> Document images with source code:
※

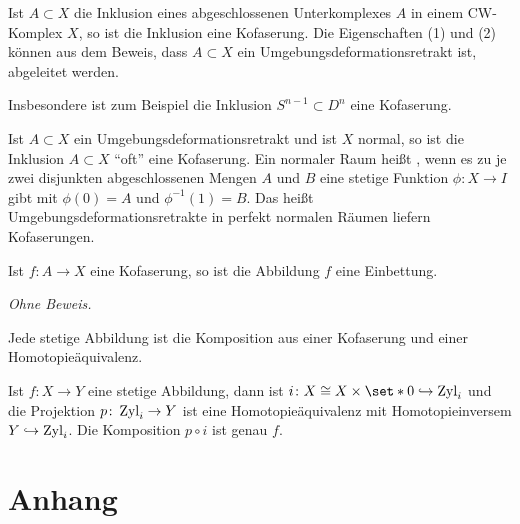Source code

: \begin{beispiel}
	Ist $A \subset X$ die Inklusion eines abgeschlossenen Unterkomplexes $A$ in einem CW-Komplex $X$, so ist die Inklusion eine Kofaserung.
	Die Eigenschaften (1) und (2) können aus dem Beweis, dass $A \subset X$ ein Umgebungsdeformationsretrakt ist, abgeleitet werden.
	
	Insbesondere ist zum Beispiel die Inklusion $S^{n-1} \subset D^n$ eine Kofaserung.
\end{beispiel}

\begin{bemerkung}
	Ist $A \subset X$ ein Umgebungsdeformationsretrakt und ist $X$ normal, so ist die Inklusion $A \subset X$ \enquote{oft} eine Kofaserung.
	Ein normaler Raum heißt , wenn es zu je zwei disjunkten abgeschlossenen Mengen $A$ und $B$ eine stetige Funktion $\phi \colon X \to I$ gibt mit $\phi(0) =A$ und $\phi^{-1}(1)=B$.
	Das heißt Umgebungsdeformationsretrakte in perfekt normalen Räumen liefern Kofaserungen.
\end{bemerkung}

\begin{satz}
	Ist $f \colon A \to X$ eine Kofaserung, so ist die Abbildung $f$ eine Einbettung.
\end{satz}
\begin{beweis}
	\emph{Ohne Beweis.}
\end{beweis}

\begin{satz}
	Jede stetige Abbildung ist die Komposition aus einer Kofaserung und einer Homotopieäquivalenz.
\end{satz}
\begin{beweis}
	Ist $f \colon X \to Y$ eine stetige Abbildung, dann ist $i \colon X \cong X \times \set*{0} \hookrightarrow \Zyl_i$ und die Projektion $p \colon \operatorname{Zyl}_i \to Y$ ist eine Homotopieäquivalenz mit Homotopieinversem $Y \hookrightarrow \operatorname{Zyl}_i$.
	Die Komposition $p \circ i$ ist genau $f$.
\end{beweis}

\cleardoubleoddemptypage
{}
\setcounter{page}{1}
\cleardoubleoddemptypage
\appendix

\section{Anhang} %
\label{sec:anhang}

\printindex
\printbibliography
\listoffigures
\todototoc
{}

※

> Exercise: In the records above, how many lines include "Komposition"? Answer with the number alone.

> Exercise output: 2